Description of the task. Among the following entries, say how many lines contain the word "square"; the answer is a number and nothing else.

Dataset entries.
======
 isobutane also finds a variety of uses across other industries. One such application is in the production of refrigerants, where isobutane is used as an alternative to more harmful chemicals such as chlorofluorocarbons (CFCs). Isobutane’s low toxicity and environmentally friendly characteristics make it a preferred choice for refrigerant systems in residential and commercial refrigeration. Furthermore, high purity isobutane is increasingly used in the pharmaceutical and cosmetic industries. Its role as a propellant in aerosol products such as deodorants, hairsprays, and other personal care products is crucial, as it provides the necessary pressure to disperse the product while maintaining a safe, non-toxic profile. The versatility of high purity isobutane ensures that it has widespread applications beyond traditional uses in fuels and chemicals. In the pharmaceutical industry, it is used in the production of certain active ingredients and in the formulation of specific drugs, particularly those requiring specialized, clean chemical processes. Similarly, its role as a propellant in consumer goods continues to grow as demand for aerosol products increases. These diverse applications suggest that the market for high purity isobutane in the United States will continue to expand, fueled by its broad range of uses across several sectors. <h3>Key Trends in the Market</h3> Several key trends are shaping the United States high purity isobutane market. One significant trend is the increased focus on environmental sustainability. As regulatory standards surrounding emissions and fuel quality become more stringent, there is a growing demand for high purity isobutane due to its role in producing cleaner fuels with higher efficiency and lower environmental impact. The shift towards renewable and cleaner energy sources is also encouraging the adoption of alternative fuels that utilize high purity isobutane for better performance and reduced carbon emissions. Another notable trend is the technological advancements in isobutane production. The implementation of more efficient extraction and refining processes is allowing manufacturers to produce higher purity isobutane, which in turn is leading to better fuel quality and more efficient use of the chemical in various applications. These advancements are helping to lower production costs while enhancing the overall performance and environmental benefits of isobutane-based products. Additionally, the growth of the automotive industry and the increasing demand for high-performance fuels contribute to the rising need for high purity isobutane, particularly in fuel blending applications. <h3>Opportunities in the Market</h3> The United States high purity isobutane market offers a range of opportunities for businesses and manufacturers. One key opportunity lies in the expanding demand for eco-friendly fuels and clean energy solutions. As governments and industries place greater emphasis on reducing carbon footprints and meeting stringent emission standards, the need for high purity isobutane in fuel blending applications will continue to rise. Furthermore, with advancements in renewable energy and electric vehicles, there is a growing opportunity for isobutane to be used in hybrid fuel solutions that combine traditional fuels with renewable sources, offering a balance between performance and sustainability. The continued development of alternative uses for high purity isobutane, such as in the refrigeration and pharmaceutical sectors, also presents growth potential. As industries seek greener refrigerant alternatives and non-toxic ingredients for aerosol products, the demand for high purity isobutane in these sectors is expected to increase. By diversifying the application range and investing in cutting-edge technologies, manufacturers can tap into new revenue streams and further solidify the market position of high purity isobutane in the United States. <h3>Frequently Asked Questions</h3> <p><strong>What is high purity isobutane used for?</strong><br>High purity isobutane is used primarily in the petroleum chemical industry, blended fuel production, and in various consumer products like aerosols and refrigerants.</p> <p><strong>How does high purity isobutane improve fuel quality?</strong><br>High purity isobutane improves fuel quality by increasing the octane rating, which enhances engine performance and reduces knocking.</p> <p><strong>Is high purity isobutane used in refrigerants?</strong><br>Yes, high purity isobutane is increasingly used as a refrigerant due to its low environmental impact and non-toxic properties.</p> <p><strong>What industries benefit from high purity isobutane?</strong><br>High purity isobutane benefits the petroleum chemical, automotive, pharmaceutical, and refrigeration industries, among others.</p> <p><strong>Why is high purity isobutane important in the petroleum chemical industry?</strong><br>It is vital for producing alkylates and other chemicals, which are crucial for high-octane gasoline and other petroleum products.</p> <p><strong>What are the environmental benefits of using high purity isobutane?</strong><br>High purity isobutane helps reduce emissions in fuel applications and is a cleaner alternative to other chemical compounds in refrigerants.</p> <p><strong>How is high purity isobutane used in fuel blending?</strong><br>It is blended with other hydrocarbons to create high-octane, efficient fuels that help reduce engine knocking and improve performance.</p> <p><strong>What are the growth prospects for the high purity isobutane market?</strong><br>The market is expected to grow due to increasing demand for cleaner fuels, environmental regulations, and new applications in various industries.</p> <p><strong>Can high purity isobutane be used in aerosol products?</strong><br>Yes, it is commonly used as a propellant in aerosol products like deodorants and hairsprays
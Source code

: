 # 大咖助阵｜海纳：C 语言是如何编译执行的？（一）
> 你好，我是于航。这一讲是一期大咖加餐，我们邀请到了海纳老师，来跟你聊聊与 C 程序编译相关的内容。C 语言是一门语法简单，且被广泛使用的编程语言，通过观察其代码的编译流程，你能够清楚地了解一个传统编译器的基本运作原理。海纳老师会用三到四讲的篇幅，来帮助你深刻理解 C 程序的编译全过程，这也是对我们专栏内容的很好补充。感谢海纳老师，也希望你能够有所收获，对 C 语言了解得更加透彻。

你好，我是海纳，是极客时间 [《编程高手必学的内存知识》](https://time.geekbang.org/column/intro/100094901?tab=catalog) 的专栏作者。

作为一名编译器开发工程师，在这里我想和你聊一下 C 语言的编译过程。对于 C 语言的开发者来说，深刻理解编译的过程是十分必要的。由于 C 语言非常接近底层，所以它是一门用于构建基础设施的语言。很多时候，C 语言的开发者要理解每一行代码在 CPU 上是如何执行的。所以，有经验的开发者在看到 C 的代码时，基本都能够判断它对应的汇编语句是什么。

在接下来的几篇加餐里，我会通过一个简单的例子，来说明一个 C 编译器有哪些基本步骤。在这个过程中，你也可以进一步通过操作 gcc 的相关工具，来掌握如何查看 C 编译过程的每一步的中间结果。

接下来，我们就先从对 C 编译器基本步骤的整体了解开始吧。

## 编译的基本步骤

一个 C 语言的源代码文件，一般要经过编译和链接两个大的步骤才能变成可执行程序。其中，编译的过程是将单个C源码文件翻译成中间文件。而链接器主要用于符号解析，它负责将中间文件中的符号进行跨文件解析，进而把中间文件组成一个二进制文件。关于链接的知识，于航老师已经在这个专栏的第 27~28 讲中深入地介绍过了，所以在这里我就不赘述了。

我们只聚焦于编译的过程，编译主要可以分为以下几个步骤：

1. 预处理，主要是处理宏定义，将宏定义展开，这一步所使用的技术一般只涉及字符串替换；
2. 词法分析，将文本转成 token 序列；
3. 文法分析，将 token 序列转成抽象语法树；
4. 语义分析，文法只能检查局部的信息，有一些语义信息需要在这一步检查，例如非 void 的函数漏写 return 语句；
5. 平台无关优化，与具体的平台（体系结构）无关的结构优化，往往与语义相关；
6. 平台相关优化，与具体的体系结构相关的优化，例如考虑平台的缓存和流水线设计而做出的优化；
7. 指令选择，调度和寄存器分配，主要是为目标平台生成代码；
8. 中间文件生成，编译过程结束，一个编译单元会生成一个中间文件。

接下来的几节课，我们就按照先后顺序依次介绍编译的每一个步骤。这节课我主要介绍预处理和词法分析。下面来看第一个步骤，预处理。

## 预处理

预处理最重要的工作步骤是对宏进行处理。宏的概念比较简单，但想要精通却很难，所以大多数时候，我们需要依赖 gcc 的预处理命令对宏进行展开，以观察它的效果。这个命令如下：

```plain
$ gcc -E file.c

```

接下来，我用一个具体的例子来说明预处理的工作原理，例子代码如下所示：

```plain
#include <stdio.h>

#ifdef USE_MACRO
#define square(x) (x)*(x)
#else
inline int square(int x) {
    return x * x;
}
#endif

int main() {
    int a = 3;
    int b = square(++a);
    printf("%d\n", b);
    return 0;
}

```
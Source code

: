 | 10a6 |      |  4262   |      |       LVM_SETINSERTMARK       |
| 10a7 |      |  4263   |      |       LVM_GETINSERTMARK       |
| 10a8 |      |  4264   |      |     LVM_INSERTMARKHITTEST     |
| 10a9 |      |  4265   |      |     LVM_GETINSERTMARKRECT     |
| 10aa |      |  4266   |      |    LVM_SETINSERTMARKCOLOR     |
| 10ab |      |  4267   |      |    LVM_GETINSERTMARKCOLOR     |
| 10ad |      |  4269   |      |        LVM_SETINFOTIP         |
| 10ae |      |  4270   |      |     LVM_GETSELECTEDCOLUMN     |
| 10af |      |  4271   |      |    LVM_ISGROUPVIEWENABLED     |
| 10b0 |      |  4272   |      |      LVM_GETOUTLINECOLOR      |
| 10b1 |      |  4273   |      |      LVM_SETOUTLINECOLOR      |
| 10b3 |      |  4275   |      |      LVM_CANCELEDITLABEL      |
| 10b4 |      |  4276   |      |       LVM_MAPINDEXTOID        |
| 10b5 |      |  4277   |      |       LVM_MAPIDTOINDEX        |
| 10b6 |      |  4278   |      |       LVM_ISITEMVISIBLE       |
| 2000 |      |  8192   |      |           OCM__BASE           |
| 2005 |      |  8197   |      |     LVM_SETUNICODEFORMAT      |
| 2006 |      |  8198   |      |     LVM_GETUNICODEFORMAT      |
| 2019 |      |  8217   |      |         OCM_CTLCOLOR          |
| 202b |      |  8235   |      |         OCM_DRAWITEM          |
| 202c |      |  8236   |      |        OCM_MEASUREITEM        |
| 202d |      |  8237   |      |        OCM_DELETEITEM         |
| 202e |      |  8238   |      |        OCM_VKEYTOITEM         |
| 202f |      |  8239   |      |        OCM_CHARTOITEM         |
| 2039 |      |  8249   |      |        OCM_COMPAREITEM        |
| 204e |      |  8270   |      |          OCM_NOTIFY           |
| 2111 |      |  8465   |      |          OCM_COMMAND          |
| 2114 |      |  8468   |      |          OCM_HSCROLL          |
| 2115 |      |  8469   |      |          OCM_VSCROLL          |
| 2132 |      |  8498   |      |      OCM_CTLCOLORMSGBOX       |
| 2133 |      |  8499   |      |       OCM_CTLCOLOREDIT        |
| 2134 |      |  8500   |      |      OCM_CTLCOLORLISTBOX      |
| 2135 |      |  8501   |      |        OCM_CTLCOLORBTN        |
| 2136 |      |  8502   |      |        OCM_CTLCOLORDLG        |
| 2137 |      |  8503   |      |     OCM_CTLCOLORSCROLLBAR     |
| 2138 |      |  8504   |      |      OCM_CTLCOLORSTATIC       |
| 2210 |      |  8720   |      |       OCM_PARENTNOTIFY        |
======
Task response. 3